■ Activity ■
Every line that holds the word "attachments" needs to be copied from the data below.

■ Provided data ■

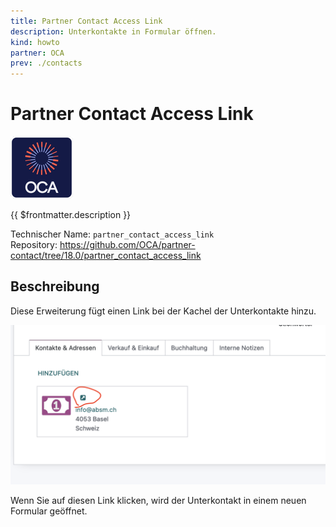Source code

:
 ```yaml
---
title: Partner Contact Access Link
description: Unterkontakte in Formular öffnen.
kind: howto
partner: OCA
prev: ./contacts
---
```

# Partner Contact Access Link
![icon_oca_app](attachments/icon_oca_app.png)

{{ $frontmatter.description }}

Technischer Name: `partner_contact_access_link`\
Repository: <https://github.com/OCA/partner-contact/tree/18.0/partner_contact_access_link>

## Beschreibung

Diese Erweiterung fügt einen Link bei der Kachel der Unterkontakte hinzu.

![](attachments/Partner%20Contact%20Access%20Link.png)

Wenn Sie auf diesen Link klicken, wird der Unterkontakt in einem neuen Formular geöffnet.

■ Expected answer ■
![icon_oca_app](attachments/icon_oca_app.png)
![](attachments/Partner%20Contact%20Access%20Link.png)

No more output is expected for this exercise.